Here are the key facts about the lawsuit and the Friday’s ruling:
WHO WAS INVOLVED: Former UCLA basketball player Ed O’Bannon filed the original lawsuit in 2009. Since then, several other athletes joined as plaintiffs, including Celtics legend Bill Russell. The original defendants in the case were the NCAA, along with Electronic Arts, Inc. and Collegiate Licensing Company.
WHAT WAS AT ISSUE: They plaintiffs contended that the NCAA violates antitrust law by preventing athletes from making money off the use of their names, images and likenesses.
WHAT THE RULING DOES: Student-athletes can’t go out and sell their names and likenesses to the highest bidder. But the ruling prevents the NCAA the ”from enforcing any rules or bylaws that would prohibit its member schools and conferences from offering their FBS football or Division I basketball recruits a limited share of the revenues generated from the use of their names, images, and likenesses in addition to a full grant-in-aid.”
THERE WAS A CATCH: Wilken said in the ruling that the NCAA could set a cap on the money paid to athletes, as long as it allows at least $5,000 a year for big school football and basketball players.
WHEN IT HAPPENS: Not will until the start of the next Football Bowl Subdivision (FBS) and Division I basketball recruiting cycle.
QUOTING: ”College sports generate a tremendous amount of interest, as well as revenue and controversy.
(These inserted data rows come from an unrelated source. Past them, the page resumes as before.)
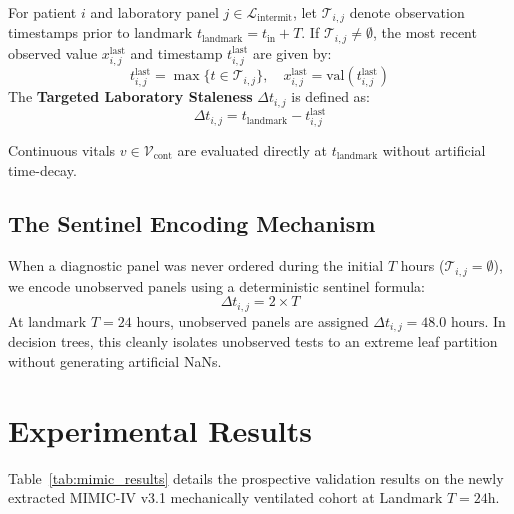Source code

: \documentclass[journal]{IEEEtran}
\begin{document}
For patient $i$ and laboratory panel $j \in \mathcal{L}_{\text{intermit}}$, let $\mathcal{T}_{i,j}$ denote observation timestamps prior to landmark $t_{\text{landmark}} = t_{\text{in}} + T$. If $\mathcal{T}_{i,j} \ne \emptyset$, the most recent observed value $x_{i,j}^{\text{last}}$ and timestamp $t_{i,j}^{\text{last}}$ are given by:
\begin{equation}
t_{i,j}^{\text{last}} = \max \{t \in \mathcal{T}_{i,j}\}, \quad x_{i,j}^{\text{last}} = \text{val}(t_{i,j}^{\text{last}})
\end{equation}
The \textbf{Targeted Laboratory Staleness} $\Delta t_{i,j}$ is defined as:
\begin{equation}
\Delta t_{i,j} = t_{\text{landmark}} - t_{i,j}^{\text{last}}
\end{equation}

Continuous vitals $v \in \mathcal{V}_{\text{cont}}$ are evaluated directly at $t_{\text{landmark}}$ without artificial time-decay.

\subsection{The Sentinel Encoding Mechanism}
When a diagnostic panel was never ordered during the initial $T$ hours ($\mathcal{T}_{i,j} = \emptyset$), we encode unobserved panels using a deterministic sentinel formula:
\begin{equation}
\Delta t_{i,j} = 2 \times T
\end{equation}
At landmark $T = 24\text{ hours}$, unobserved panels are assigned $\Delta t_{i,j} = 48.0\text{ hours}$. In decision trees, this cleanly isolates unobserved tests to an extreme leaf partition without generating artificial NaNs.

\section{Experimental Results}
Table~\ref{tab:mimic_results} details the prospective validation results on the newly extracted MIMIC-IV v3.1 mechanically ventilated cohort at Landmark $T = 24\text{h}$.
\end{document}
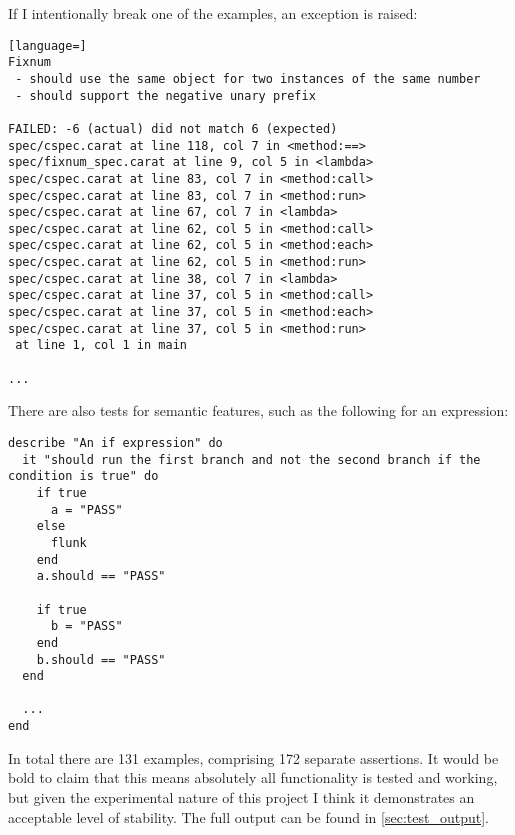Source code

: If I intentionally break one of the examples, an exception is raised:

\begin{lstlisting}[language=]
Fixnum
 - should use the same object for two instances of the same number
 - should support the negative unary prefix

FAILED: -6 (actual) did not match 6 (expected)
spec/cspec.carat at line 118, col 7 in <method:==>
spec/fixnum_spec.carat at line 9, col 5 in <lambda>
spec/cspec.carat at line 83, col 7 in <method:call>
spec/cspec.carat at line 83, col 7 in <method:run>
spec/cspec.carat at line 67, col 7 in <lambda>
spec/cspec.carat at line 62, col 5 in <method:call>
spec/cspec.carat at line 62, col 5 in <method:each>
spec/cspec.carat at line 62, col 5 in <method:run>
spec/cspec.carat at line 38, col 7 in <lambda>
spec/cspec.carat at line 37, col 5 in <method:call>
spec/cspec.carat at line 37, col 5 in <method:each>
spec/cspec.carat at line 37, col 5 in <method:run>
 at line 1, col 1 in main

...
\end{lstlisting}

\newpage
There are also tests for semantic features, such as the following for an  expression:

\begin{lstlisting}
describe "An if expression" do
  it "should run the first branch and not the second branch if the condition is true" do
    if true
      a = "PASS"
    else
      flunk
    end
    a.should == "PASS"
    
    if true
      b = "PASS"
    end
    b.should == "PASS"
  end
  
  ...
end
\end{lstlisting}

In total there are 131 examples, comprising 172 separate assertions. It would be bold to claim that this means absolutely all functionality is tested and working, but given the experimental nature of this project I think it demonstrates an acceptable level of stability. The full output can be found in \autoref{sec:test_output}.

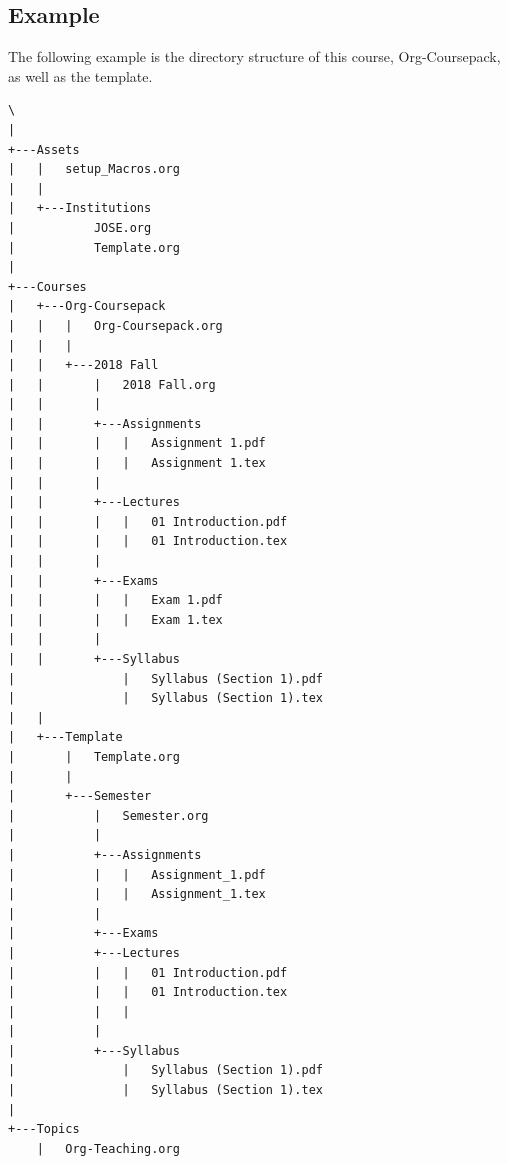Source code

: \documentclass[10pt,article]{article}
\begin{document}
\subsection{Example}
\label{sec:org62a2eb9}
The following example is the directory structure of this course, Org-Coursepack, as well as the template.

{\footnotesize
\begin{verbatim}
\
|
+---Assets
|   |   setup_Macros.org
|   |
|   +---Institutions
|           JOSE.org
|           Template.org
|
+---Courses
|   +---Org-Coursepack
|   |   |   Org-Coursepack.org
|   |   |
|   |   +---2018 Fall
|   |       |   2018 Fall.org
|   |       |
|   |       +---Assignments
|   |       |   |   Assignment 1.pdf
|   |       |   |   Assignment 1.tex
|   |       |
|   |       +---Lectures
|   |       |   |   01 Introduction.pdf
|   |       |   |   01 Introduction.tex
|   |       |
|   |       +---Exams
|   |       |   |   Exam 1.pdf
|   |       |   |   Exam 1.tex
|   |       |
|   |       +---Syllabus
|               |   Syllabus (Section 1).pdf
|               |   Syllabus (Section 1).tex
|   |
|   +---Template
|       |   Template.org
|       |   
|       +---Semester
|           |   Semester.org
|           |   
|           +---Assignments
|           |   |   Assignment_1.pdf
|           |   |   Assignment_1.tex
|           |           
|           +---Exams
|           +---Lectures
|           |   |   01 Introduction.pdf
|           |   |   01 Introduction.tex
|           |   |   
|           |           
|           +---Syllabus
|               |   Syllabus (Section 1).pdf
|               |   Syllabus (Section 1).tex
|
+---Topics
    |   Org-Teaching.org

\end{verbatim}
}
\end{document}
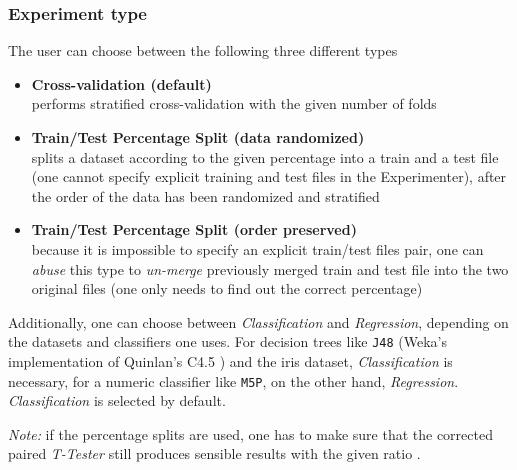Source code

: \subsubsection{Experiment type}

The user can choose between the following three different types

\begin{itemize}
	\item \textbf{Cross-validation (default)} \\
      performs stratified cross-validation with the given number of folds 

   \item \textbf{Train/Test Percentage Split (data randomized)} \\
      splits a dataset according to the given percentage into a train and a test file (one cannot specify explicit training and test files in the Experimenter), after the order of the data has been randomized and stratified
	
	\begin{center}
	\end{center}

    \item \textbf{Train/Test Percentage Split (order preserved)} \\
      because it is impossible to specify an explicit train/test files pair, one can \textit{abuse} this type to \textit{un-merge} previously merged train and test file into the two original files (one only needs to find out the correct percentage) 
	
	\begin{center}
	\end{center}
	
\end{itemize}

Additionally, one can choose between \textit{Classification} and \textit{Regression}, depending on the datasets and classifiers one uses. For decision trees like \texttt{J48} (Weka's implementation of Quinlan's C4.5 \cite{quinlan}) and the iris dataset, \textit{Classification} is necessary, for a numeric classifier like \texttt{M5P}, on the other hand, \textit{Regression}. \textit{Classification} is selected by default.

\textit{Note:} if the percentage splits are used, one has to make sure that the corrected paired \textit{T-Tester} still produces sensible results with the given ratio \cite{bengio}.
Interested parties have strong and conflicting opinions about the best policies to apply in regulating these sports. Before the Court in this case is only whether the NCAA violates antitrust law by agreeing with its member schools to restrain their ability to compensate Division I men’s basketball and FBS football players any more than the current association rules allow. For the reasons set forth above, the Court finds that this restraint does violate antitrust law.” – Wilken wrote in the ruling.